::: Records provided

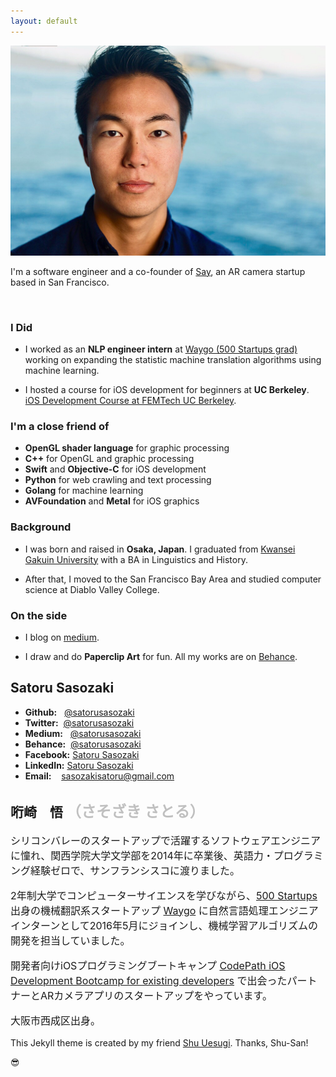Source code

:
 ```yaml
---
layout: default
---
```

<img class="roundrect" src="images/warm_rectangle.png" alt="Satoru Sasozaki">

I'm a software engineer and a co-founder of <a href="" target="\_blank">Say</a>, an AR camera startup based in San Francisco.

<br>
<!-- <img src="images/current_circle.png" alt="Satoru Sasozaki" style="width:200px;height:200px;"> -->

### I Did

* I worked as an **NLP engineer intern** at <a href="http://waygoapp.com/" target="\_blank">Waygo (500 Startups grad)</a> working on expanding the statistic machine translation algorithms using machine learning.

* I hosted a course for iOS development for beginners at **UC Berkeley**. <a href="https://medium.com/@satorusasozaki/ios-app-development-workshop-at-femtech-uc-berkeley-f8c303d1067f#.vppnlux9n" target="\_blank"> iOS Development Course at FEMTech UC Berkeley</a>.

### I'm a close friend of
* **OpenGL shader language** for graphic processing
* **C++** for OpenGL and graphic processing
* **Swift** and **Objective-C** for iOS development
* **Python** for web crawling and text processing
* **Golang** for machine learning
* **AVFoundation** and **Metal** for iOS graphics

### Background

* I was born and raised in **Osaka, Japan**. I graduated from <a href="http://global.kwansei.ac.jp/" target="\_blank">Kwansei Gakuin University</a> with a BA in Linguistics and History.

* After that, I moved to the San Francisco Bay Area and studied computer science at Diablo Valley College.

### On the side

* I blog on <a href="https://medium.com/@satorusasozaki" target="\_blank">medium</a>.

* I draw and do **Paperclip Art** for fun. All my works are on <a href="https://www.behance.net/sasozakisa2463" target="\_blank">Behance</a>.

## Satoru Sasozaki
* **Github:**&nbsp;&nbsp;&nbsp;<a href="https://github.com/satorusasozaki" target="\_blank">@satorusasozaki</a>
* **Twitter:**&nbsp;&nbsp;<a href="https://twitter.com/satorusasozaki" target="\_blank">@satorusasozaki</a>
* **Medium:**&nbsp;&nbsp;&nbsp;<a href="https://medium.com/@satorusasozaki" target="\_blank">@satorusasozaki</a>
* **Behance:**&nbsp;&nbsp;<a href="https://www.behance.net/satorusasozaki" target="\_blank">@satorusasozaki</a>
* **Facebook:**&nbsp;<a href="https://www.facebook.com/satoru.sasozaki" target="\_blank">Satoru Sasozaki</a>
* **LinkedIn:**&nbsp;<a href="https://www.linkedin.com/in/satorusasozaki" target="\_blank">Satoru Sasozaki</a>
* **Email:**&nbsp;&nbsp;&nbsp;&nbsp;<a href="mailto:sasozakisatoru@gmail.com" target="\_blank">sasozakisatoru@gmail.com</a>

## 哘崎　悟 <font size="5" color="#C0C0C0">（さそざき さとる）</font>
<font size="3">
<p>
シリコンバレーのスタートアップで活躍するソフトウェアエンジニアに憧れ、関西学院大学文学部を2014年に卒業後、英語力・プログラミング経験ゼロで、サンフランシスコに渡りました。
</p>
<p>
2年制大学でコンピューターサイエンスを学びながら、<a href="http://500.co/" target="\_blank">500 Startups</a> 出身の機械翻訳系スタートアップ <a href="http://waygoapp.com/" target="\_blank">Waygo</a> に自然言語処理エンジニアインターンとして2016年5月にジョインし、機械学習アルゴリズムの開発を担当していました。
</p>
<p>
開発者向けiOSプログラミングブートキャンプ <a href="https://codepath.com/iosbootcamp" target="\_blank"> CodePath iOS Development Bootcamp for existing developers</a> で出会ったパートナーとARカメラアプリのスタートアップをやっています。
</p>
<p>
大阪市西成区出身。
</p>
</font>

This Jekyll theme is created by my friend [Shu Uesugi](http://chibicode.com/). Thanks, Shu-San!

😎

::::::

Every line of the data that includes the word "learning" should be copied.

-- Answer to the problem --
* I worked as an **NLP engineer intern** at <a href="http://waygoapp.com/" target="\_blank">Waygo (500 Startups grad)</a> working on expanding the statistic machine translation algorithms using machine learning.
* **Golang** for machine learning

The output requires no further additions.